(Dataset records)
▽

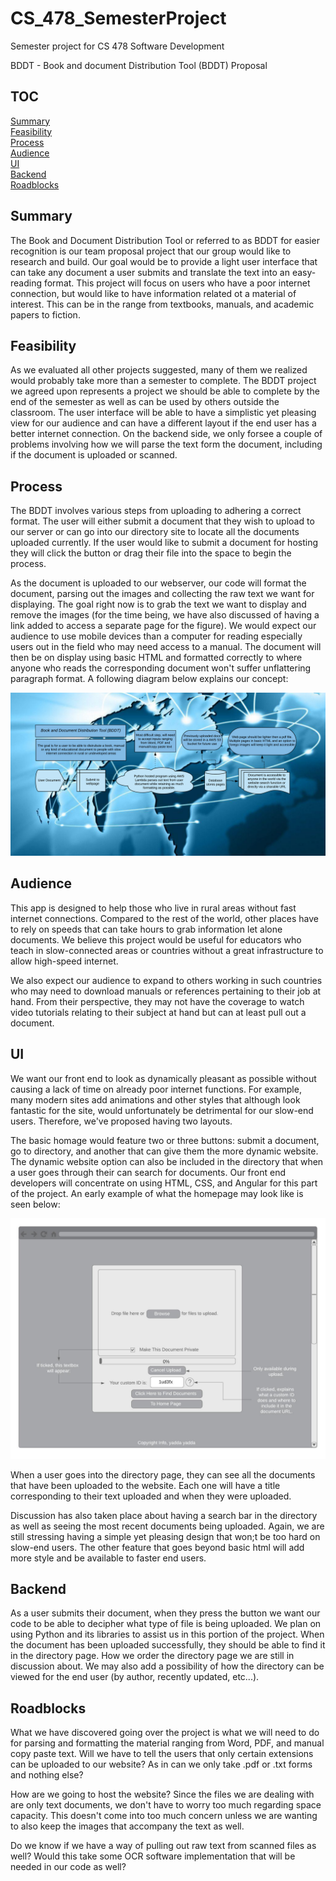 # CS_478_SemesterProject
Semester project for CS 478 Software Development

BDDT - Book and document Distribution Tool (BDDT) Proposal

## TOC

[Summary](#summary)<br>
[Feasibility](#feasibility)<br>
[Process](#process)<br>
[Audience](#audience)<br>
[UI](#ui)<br>
[Backend](#backend)<br>
[Roadblocks](#roadblocks)<br>

<div id='summary'/>

## Summary

The Book and Document Distribution Tool or referred to as BDDT for easier
recognition is our team proposal project that our group would like to research
and build. Our goal would be to provide a light user interface that can take any document a user submits and translate the text into an easy-reading format. This project will focus on users who have a poor internet connection, but would like to have information related ot a material of interest. This can be in the range from textbooks, manuals, and academic papers to fiction. 

<div id='feasibility'/>

## Feasibility

As we evaluated all other projects suggested, many of them we realized would probably take more than a semester to complete. The BDDT project we agreed upon represents a project we should be able to complete by the end of the semester as well as can be used by others outside the classroom. The user interface will be able to have a simplistic yet pleasing view for our audience and can have a different layout if the end user has a better internet connection. On the backend side, we only forsee a couple of problems involving how we will parse the text form the document, including if the document is uploaded or scanned. 

<div id='process'/>

## Process
The BDDT involves various steps from uploading to adhering a correct format. The
user will either submit a document that they wish to upload to our server or can go into our directory site to locate all the documents uploaded currently. If the user would like to submit a document for hosting they will click the button or drag their file into the space to begin the process.

As the document is uploaded to our webserver, our code will format the document, parsing out the images and collecting the raw text we want for displaying. The goal right now is to grab the text we want to display and remove the images (for the time being, we have also discussed of having a link added to access a separate page for the figure). We would expect our audience to use mobile devices than a computer for reading especially users out in the field who may need access to a manual. The document will then be on display using basic HTML and formatted correctly to where anyone who reads the corresponding document won't suffer unflattering paragraph format. A following diagram below explains our concept:

<img src="/BDDT.png">

<div id='audience'/>

## Audience
This app is designed to help those who live in rural areas without fast 
internet connections. Compared to the rest of the world, other places have
to rely on speeds that can take hours to grab information let alone documents.
We believe this project would be useful for educators who teach in slow-connected areas or countries without a great infrastructure to allow high-speed internet. 

We also expect our audience to expand to others working in such countries who
may need to download manuals or references pertaining to their job at hand. From their perspective, they may not have the coverage to watch video tutorials relating to their 
subject at hand but can at least pull out a document.

<div id='ui'/>

## UI

We want our front end to look as dynamically pleasant as possible without 
causing a lack of time on already poor internet functions. For example, many modern sites add animations and other styles that although look fantastic for the site, would unfortunately be detrimental for our slow-end users. Therefore, we've proposed having two layouts. 

The basic homage would feature two or three buttons: submit a document, go to directory, and another that can give them the more dynamic website. The dynamic website option can also be included in the directory that when a user goes through their can search for documents. Our front end developers will concentrate on using HTML, CSS, and Angular for this part of the project. An early example of what the homepage may look like is seen below:

<img src="/hompageupload.jpeg">

When a user goes into the directory page, they can see all the documents that have been uploaded to the website. Each one will have a title corresponding to their text uploaded and when they were uploaded. 

Discussion has also taken place about having a search bar in the directory as well as seeing the most recent documents being uploaded. Again, we are still stressing having a simple yet pleasing design that won;t be too hard on slow-end users. The other feature that goes beyond basic html will add more style and be available to faster end users.

<div id='backend'/>

## Backend
As a user submits their document, when they press the button we want our code to be able to decipher what type of file is being uploaded. We plan on using Python and its libraries to assist us in this portion of the project. When the document has been uploaded successfully, they should be able to find it in the directory page. How we order the directory page we are still in discussion about. We may also add a possibility of how the directory can be viewed for the end user (by author, recently updated, etc...).

<div id='roadblocks'/>

## Roadblocks
What we have discovered going over the project is what we will need to do
for parsing and formatting the material ranging from Word, PDF, and manual 
copy paste text. Will we have to tell the users that only certain extensions can be uploaded to our website? As in can we only take .pdf or .txt forms and nothing else?

How are we going to host the website? Since the files we are dealing with are
only text documents, we don't have to worry too much regarding space
capacity. This doesn't come into too much concern unless we are wanting to also keep the images that accompany the text as well. 

Do we know if we have a way of pulling out raw text from scanned files as well? Would this take some OCR software implementation that will be needed in our code as well?

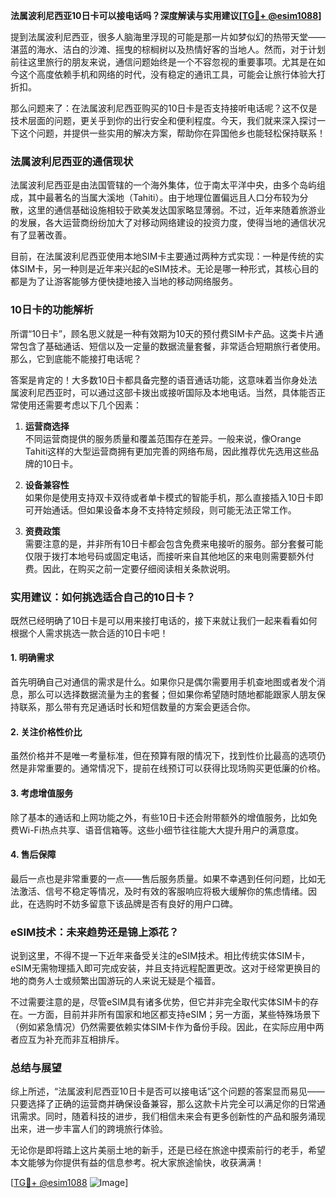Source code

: **法属波利尼西亚10日卡可以接电话吗？深度解读与实用建议[[TG💪+ @esim1088](https://t.me/s/esim1088)]**

提到法属波利尼西亚，很多人脑海里浮现的可能是那一片如梦似幻的热带天堂——湛蓝的海水、洁白的沙滩、摇曳的棕榈树以及热情好客的当地人。然而，对于计划前往这里旅行的朋友来说，通信问题始终是一个不容忽视的重要事项。尤其是在如今这个高度依赖手机和网络的时代，没有稳定的通讯工具，可能会让旅行体验大打折扣。

那么问题来了：在法属波利尼西亚购买的10日卡是否支持接听电话呢？这不仅是技术层面的问题，更关乎到你的出行安全和便利程度。今天，我们就来深入探讨一下这个问题，并提供一些实用的解决方案，帮助你在异国他乡也能轻松保持联系！

### 法属波利尼西亚的通信现状

法属波利尼西亚是由法国管辖的一个海外集体，位于南太平洋中央，由多个岛屿组成，其中最著名的当属大溪地（Tahiti）。由于地理位置偏远且人口分布较为分散，这里的通信基础设施相较于欧美发达国家略显薄弱。不过，近年来随着旅游业的发展，各大运营商纷纷加大了对移动网络建设的投资力度，使得当地的通信状况有了显著改善。

目前，在法属波利尼西亚使用本地SIM卡主要通过两种方式实现：一种是传统的实体SIM卡，另一种则是近年来兴起的eSIM技术。无论是哪一种形式，其核心目的都是为了让游客能够方便快捷地接入当地的移动网络服务。

### 10日卡的功能解析

所谓“10日卡”，顾名思义就是一种有效期为10天的预付费SIM卡产品。这类卡片通常包含了基础通话、短信以及一定量的数据流量套餐，非常适合短期旅行者使用。那么，它到底能不能接打电话呢？

答案是肯定的！大多数10日卡都具备完整的语音通话功能，这意味着当你身处法属波利尼西亚时，可以通过这部卡拨出或接听国际及本地电话。当然，具体能否正常使用还需要考虑以下几个因素：

1. **运营商选择**  
   不同运营商提供的服务质量和覆盖范围存在差异。一般来说，像Orange Tahiti这样的大型运营商拥有更加完善的网络布局，因此推荐优先选用这些品牌的10日卡。

2. **设备兼容性**  
   如果你是使用支持双卡双待或者单卡模式的智能手机，那么直接插入10日卡即可开始通话。但如果设备本身不支持特定频段，则可能无法正常工作。

3. **资费政策**  
   需要注意的是，并非所有10日卡都会包含免费来电接听的服务。部分套餐可能仅限于拨打本地号码或固定电话，而接听来自其他地区的来电则需要额外付费。因此，在购买之前一定要仔细阅读相关条款说明。

### 实用建议：如何挑选适合自己的10日卡？

既然已经明确了10日卡是可以用来接打电话的，接下来就让我们一起来看看如何根据个人需求挑选一款合适的10日卡吧！

#### 1. 明确需求
首先明确自己对通信的需求是什么。如果你只是偶尔需要用手机查地图或者发个消息，那么可以选择数据流量为主的套餐；但如果你希望随时随地都能跟家人朋友保持联系，那么带有充足通话时长和短信数量的方案会更适合你。

#### 2. 关注价格性价比
虽然价格并不是唯一考量标准，但在预算有限的情况下，找到性价比最高的选项仍然是非常重要的。通常情况下，提前在线预订可以获得比现场购买更低廉的价格。

#### 3. 考虑增值服务
除了基本的通话和上网功能之外，有些10日卡还会附带额外的增值服务，比如免费Wi-Fi热点共享、语音信箱等。这些小细节往往能大大提升用户的满意度。

#### 4. 售后保障
最后一点也是非常重要的一点——售后服务质量。如果不幸遇到任何问题，比如无法激活、信号不稳定等情况，及时有效的客服响应将极大缓解你的焦虑情绪。因此，在选购时不妨多留意下该品牌是否有良好的用户口碑。

### eSIM技术：未来趋势还是锦上添花？

说到这里，不得不提一下近年来备受关注的eSIM技术。相比传统实体SIM卡，eSIM无需物理插入即可完成安装，并且支持远程配置更改。这对于经常更换目的地的商务人士或频繁出国游玩的人来说无疑是个福音。

不过需要注意的是，尽管eSIM具有诸多优势，但它并非完全取代实体SIM卡的存在。一方面，目前并非所有国家和地区都支持eSIM；另一方面，某些特殊场景下（例如紧急情况）仍然需要依赖实体SIM卡作为备份手段。因此，在实际应用中两者应互为补充而非互相排斥。

### 总结与展望

综上所述，“法属波利尼西亚10日卡是否可以接电话”这个问题的答案显而易见——只要选择了正确的运营商并确保设备兼容，那么这款卡片完全可以满足你的日常通讯需求。同时，随着科技的进步，我们相信未来会有更多创新性的产品和服务涌现出来，进一步丰富人们的跨境旅行体验。

无论你是即将踏上这片美丽土地的新手，还是已经在旅途中摸索前行的老手，希望本文能够为你提供有益的信息参考。祝大家旅途愉快，收获满满！

[[TG💪+ @esim1088](https://t.me/s/esim1088) ![Image](https://i.postimg.cc/4NQfJmqS/Snipaste-2025-05-13-00-14-12.png)]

△

What is expected »
Up to and including the line with "## Feasibility", copy the data above from its first line. Skip pictures.

Answer to this problem »
 # CS_478_SemesterProject
Semester project for CS 478 Software Development

BDDT - Book and document Distribution Tool (BDDT) Proposal

## TOC

[Summary](#summary)<br>
[Feasibility](#feasibility)<br>
[Process](#process)<br>
[Audience](#audience)<br>
[UI](#ui)<br>
[Backend](#backend)<br>
[Roadblocks](#roadblocks)<br>

<div id='summary'/>

## Summary

The Book and Document Distribution Tool or referred to as BDDT for easier
recognition is our team proposal project that our group would like to research
and build. Our goal would be to provide a light user interface that can take any document a user submits and translate the text into an easy-reading format. This project will focus on users who have a poor internet connection, but would like to have information related ot a material of interest. This can be in the range from textbooks, manuals, and academic papers to fiction. 

<div id='feasibility'/>

## Feasibility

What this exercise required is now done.